> **RECORD EXCERPTS**:
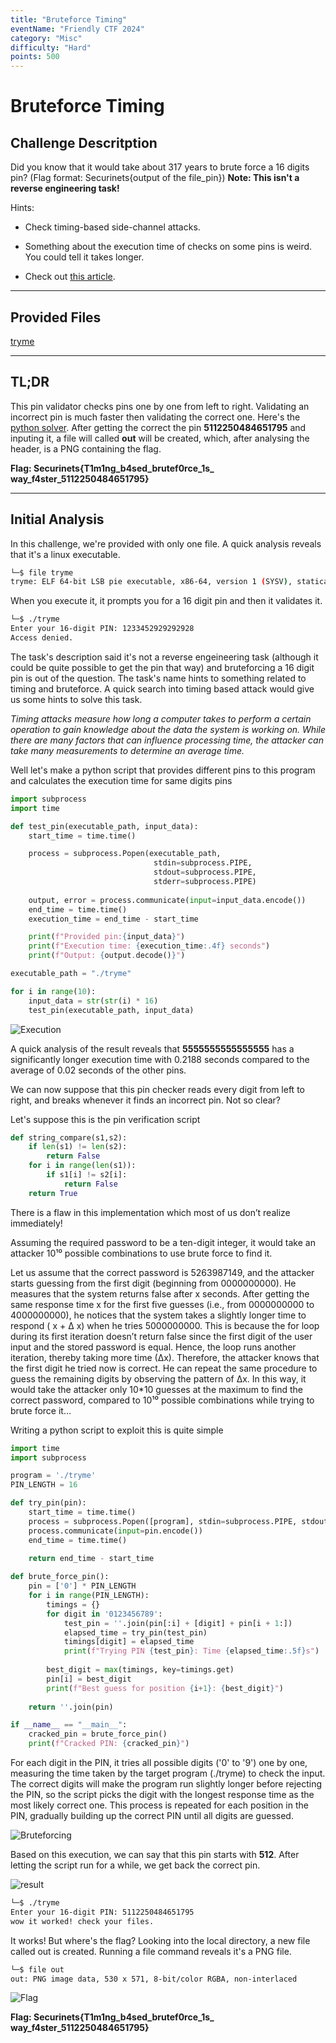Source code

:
 ```yaml
---
title: "Bruteforce Timing"
eventName: "Friendly CTF 2024"
category: "Misc"
difficulty: "Hard"
points: 500
---
```


#   Bruteforce Timing

## Challenge Descritption


Did you know that it would take about 317 years to brute force a 16 digits pin? (Flag format: Securinets{output of the file_pin}) **Note: This isn't a reverse engineering task!**

Hints:

- Check timing-based side-channel attacks.

- Something about the execution time of checks on some pins is weird. You could tell it takes longer.

- Check out [this article](https://medium.com/spidernitt/introduction-to-timing-attacks-4e1e8c84b32b).

---

## Provided Files

[tryme](/assets/bruteforce/tryme)

---

## TL;DR

This pin validator checks pins one by one from left to right. Validating an incorrect pin is much faster then validating the correct one. Here's the [python solver](/assets/bruteforce/brute.py). After getting the correct the pin **5112250484651795** and inputing it, a file will called **out** will be created, which, after analysing the header, is a PNG containing the flag.

**Flag: Securinets{T1m1ng_b4sed_brutef0rce_1s_**
**way_f4ster_5112250484651795}**

---

## Initial Analysis

In this challenge, we're provided with only one file. A quick analysis reveals that it's a linux executable.

```bash
└─$ file tryme
tryme: ELF 64-bit LSB pie executable, x86-64, version 1 (SYSV), statically linked, no section header
```

When you execute it, it prompts you for a 16 digit pin and then it validates it.

```bash
└─$ ./tryme
Enter your 16-digit PIN: 1233452929292928
Access denied.
```

The task's description said it's not a reverse engeineering task (although it could be quite possible to get the pin that way) and bruteforcing a 16 digit pin is out of the question. The task's name hints to something related to timing and bruteforce. A quick search into timing based attack would give us some hints to solve this task.

*Timing attacks measure how long a computer takes to perform a certain operation to gain knowledge about the data the system is working on. While there are many factors that can influence processing time, the attacker can take many measurements to determine an average time.*

Well let's make a python script that provides different pins to this program and calculates the execution time for same digits pins

```py
import subprocess
import time

def test_pin(executable_path, input_data):
    start_time = time.time()

    process = subprocess.Popen(executable_path, 
                                stdin=subprocess.PIPE, 
                                stdout=subprocess.PIPE, 
                                stderr=subprocess.PIPE)
    
    output, error = process.communicate(input=input_data.encode())
    end_time = time.time()
    execution_time = end_time - start_time

    print(f"Provided pin:{input_data}")
    print(f"Execution time: {execution_time:.4f} seconds")
    print(f"Output: {output.decode()}")

executable_path = "./tryme"

for i in range(10):
    input_data = str(str(i) * 16)
    test_pin(executable_path, input_data)
```

![Execution](/assets/friendly/bruteforce/exec.png)

A quick analysis of the result reveals that **5555555555555555** has a significantly longer execution time with 0.2188 seconds compared to the average of 0.02 seconds of the other pins.

We can now suppose that this pin checker reads every digit from left to right, and breaks whenever it finds an incorrect pin. Not so clear?

Let's suppose this is the pin verification script

```py
def string_compare(s1,s2):
    if len(s1) != len(s2):
        return False
    for i in range(len(s1)):
        if s1[i] != s2[i]:
            return False
    return True
```
There is a flaw in this implementation which most of us don’t realize immediately!

Assuming the required password to be a ten-digit integer, it would take an attacker 10¹⁰ possible combinations to use brute force to find it.

Let us assume that the correct password is 5263987149, and the attacker starts guessing from the first digit (beginning from 0000000000). He measures that the system returns false after x seconds. After getting the same response time x for the first five guesses (i.e., from 0000000000 to 4000000000), he notices that the system takes a slightly longer time to respond ( x + ∆ x) when he tries 5000000000. This is because the for loop during its first iteration doesn’t return false since the first digit of the user input and the stored password is equal. Hence, the loop runs another iteration, thereby taking more time (∆x). Therefore, the attacker knows that the first digit he tried now is correct. He can repeat the same procedure to guess the remaining digits by observing the pattern of ∆x. In this way, it would take the attacker only 10*10 guesses at the maximum to find the correct password, compared to 10¹⁰ possible combinations while trying to brute force it…

Writing a python script to exploit this is quite simple

```py
import time
import subprocess

program = './tryme'
PIN_LENGTH = 16

def try_pin(pin):
    start_time = time.time()
    process = subprocess.Popen([program], stdin=subprocess.PIPE, stdout=subprocess.PIPE, stderr=subprocess.PIPE)
    process.communicate(input=pin.encode())
    end_time = time.time()
    
    return end_time - start_time

def brute_force_pin():
    pin = ['0'] * PIN_LENGTH
    for i in range(PIN_LENGTH):
        timings = {}
        for digit in '0123456789':
            test_pin = ''.join(pin[:i] + [digit] + pin[i + 1:])
            elapsed_time = try_pin(test_pin)
            timings[digit] = elapsed_time
            print(f"Trying PIN {test_pin}: Time {elapsed_time:.5f}s")
        
        best_digit = max(timings, key=timings.get)
        pin[i] = best_digit
        print(f"Best guess for position {i+1}: {best_digit}")
    
    return ''.join(pin)

if __name__ == "__main__":
    cracked_pin = brute_force_pin()
    print(f"Cracked PIN: {cracked_pin}")
```
For each digit in the PIN, it tries all possible digits ('0' to '9') one by one, measuring the time taken by the target program (./tryme) to check the input. The correct digits will make the program run slightly longer before rejecting the PIN, so the script picks the digit with the longest response time as the most likely correct one. This process is repeated for each position in the PIN, gradually building up the correct PIN until all digits are guessed.

![Bruteforcing](/assets/friendly/bruteforce/bruteforce.png)

Based on this execution, we can say that this pin starts with **512**. After letting the script run for a while, we get back the correct pin.

![result](/assets/friendly/bruteforce/result.png)

```bash
└─$ ./tryme
Enter your 16-digit PIN: 5112250484651795
wow it worked! check your files.
```
It works! But where's the flag? Looking into the local directory, a new file called out is created. Running a file command reveals it's a PNG file.

```bash
└─$ file out
out: PNG image data, 530 x 571, 8-bit/color RGBA, non-interlaced
```

![Flag](/assets/friendly/bruteforce/flag.jpg)

**Flag: Securinets{T1m1ng_b4sed_brutef0rce_1s_**
**way_f4ster_5112250484651795}**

> **WHAT THE TASK ASKS**:
Word for word, give the entries above again, with no images included.

> **EXPECTED OUTPUT**:
Source code

:
 ```yaml
---
title: "Bruteforce Timing"
eventName: "Friendly CTF 2024"
category: "Misc"
difficulty: "Hard"
points: 500
---
```


#   Bruteforce Timing

## Challenge Descritption


Did you know that it would take about 317 years to brute force a 16 digits pin? (Flag format: Securinets{output of the file_pin}) **Note: This isn't a reverse engineering task!**

Hints:

- Check timing-based side-channel attacks.

- Something about the execution time of checks on some pins is weird. You could tell it takes longer.

- Check out [this article](https://medium.com/spidernitt/introduction-to-timing-attacks-4e1e8c84b32b).

---

## Provided Files

[tryme](/assets/bruteforce/tryme)

---

## TL;DR

This pin validator checks pins one by one from left to right. Validating an incorrect pin is much faster then validating the correct one. Here's the [python solver](/assets/bruteforce/brute.py). After getting the correct the pin **5112250484651795** and inputing it, a file will called **out** will be created, which, after analysing the header, is a PNG containing the flag.

**Flag: Securinets{T1m1ng_b4sed_brutef0rce_1s_**
**way_f4ster_5112250484651795}**

---

## Initial Analysis

In this challenge, we're provided with only one file. A quick analysis reveals that it's a linux executable.

```bash
└─$ file tryme
tryme: ELF 64-bit LSB pie executable, x86-64, version 1 (SYSV), statically linked, no section header
```

When you execute it, it prompts you for a 16 digit pin and then it validates it.

```bash
└─$ ./tryme
Enter your 16-digit PIN: 1233452929292928
Access denied.
```

The task's description said it's not a reverse engeineering task (although it could be quite possible to get the pin that way) and bruteforcing a 16 digit pin is out of the question. The task's name hints to something related to timing and bruteforce. A quick search into timing based attack would give us some hints to solve this task.

*Timing attacks measure how long a computer takes to perform a certain operation to gain knowledge about the data the system is working on. While there are many factors that can influence processing time, the attacker can take many measurements to determine an average time.*

Well let's make a python script that provides different pins to this program and calculates the execution time for same digits pins

```py
import subprocess
import time

def test_pin(executable_path, input_data):
    start_time = time.time()

    process = subprocess.Popen(executable_path, 
                                stdin=subprocess.PIPE, 
                                stdout=subprocess.PIPE, 
                                stderr=subprocess.PIPE)
    
    output, error = process.communicate(input=input_data.encode())
    end_time = time.time()
    execution_time = end_time - start_time

    print(f"Provided pin:{input_data}")
    print(f"Execution time: {execution_time:.4f} seconds")
    print(f"Output: {output.decode()}")

executable_path = "./tryme"

for i in range(10):
    input_data = str(str(i) * 16)
    test_pin(executable_path, input_data)
```

![Execution](/assets/friendly/bruteforce/exec.png)

A quick analysis of the result reveals that **5555555555555555** has a significantly longer execution time with 0.2188 seconds compared to the average of 0.02 seconds of the other pins.

We can now suppose that this pin checker reads every digit from left to right, and breaks whenever it finds an incorrect pin. Not so clear?

Let's suppose this is the pin verification script

```py
def string_compare(s1,s2):
    if len(s1) != len(s2):
        return False
    for i in range(len(s1)):
        if s1[i] != s2[i]:
            return False
    return True
```
There is a flaw in this implementation which most of us don’t realize immediately!

Assuming the required password to be a ten-digit integer, it would take an attacker 10¹⁰ possible combinations to use brute force to find it.

Let us assume that the correct password is 5263987149, and the attacker starts guessing from the first digit (beginning from 0000000000). He measures that the system returns false after x seconds. After getting the same response time x for the first five guesses (i.e., from 0000000000 to 4000000000), he notices that the system takes a slightly longer time to respond ( x + ∆ x) when he tries 5000000000. This is because the for loop during its first iteration doesn’t return false since the first digit of the user input and the stored password is equal. Hence, the loop runs another iteration, thereby taking more time (∆x). Therefore, the attacker knows that the first digit he tried now is correct. He can repeat the same procedure to guess the remaining digits by observing the pattern of ∆x. In this way, it would take the attacker only 10*10 guesses at the maximum to find the correct password, compared to 10¹⁰ possible combinations while trying to brute force it…

Writing a python script to exploit this is quite simple

```py
import time
import subprocess

program = './tryme'
PIN_LENGTH = 16

def try_pin(pin):
    start_time = time.time()
    process = subprocess.Popen([program], stdin=subprocess.PIPE, stdout=subprocess.PIPE, stderr=subprocess.PIPE)
    process.communicate(input=pin.encode())
    end_time = time.time()
    
    return end_time - start_time

def brute_force_pin():
    pin = ['0'] * PIN_LENGTH
    for i in range(PIN_LENGTH):
        timings = {}
        for digit in '0123456789':
            test_pin = ''.join(pin[:i] + [digit] + pin[i + 1:])
            elapsed_time = try_pin(test_pin)
            timings[digit] = elapsed_time
            print(f"Trying PIN {test_pin}: Time {elapsed_time:.5f}s")
        
        best_digit = max(timings, key=timings.get)
        pin[i] = best_digit
        print(f"Best guess for position {i+1}: {best_digit}")
    
    return ''.join(pin)

if __name__ == "__main__":
    cracked_pin = brute_force_pin()
    print(f"Cracked PIN: {cracked_pin}")
```
For each digit in the PIN, it tries all possible digits ('0' to '9') one by one, measuring the time taken by the target program (./tryme) to check the input. The correct digits will make the program run slightly longer before rejecting the PIN, so the script picks the digit with the longest response time as the most likely correct one. This process is repeated for each position in the PIN, gradually building up the correct PIN until all digits are guessed.

![Bruteforcing](/assets/friendly/bruteforce/bruteforce.png)

Based on this execution, we can say that this pin starts with **512**. After letting the script run for a while, we get back the correct pin.

![result](/assets/friendly/bruteforce/result.png)

```bash
└─$ ./tryme
Enter your 16-digit PIN: 5112250484651795
wow it worked! check your files.
```
It works! But where's the flag? Looking into the local directory, a new file called out is created. Running a file command reveals it's a PNG file.

```bash
└─$ file out
out: PNG image data, 530 x 571, 8-bit/color RGBA, non-interlaced
```

![Flag](/assets/friendly/bruteforce/flag.jpg)

**Flag: Securinets{T1m1ng_b4sed_brutef0rce_1s_**
**way_f4ster_5112250484651795}**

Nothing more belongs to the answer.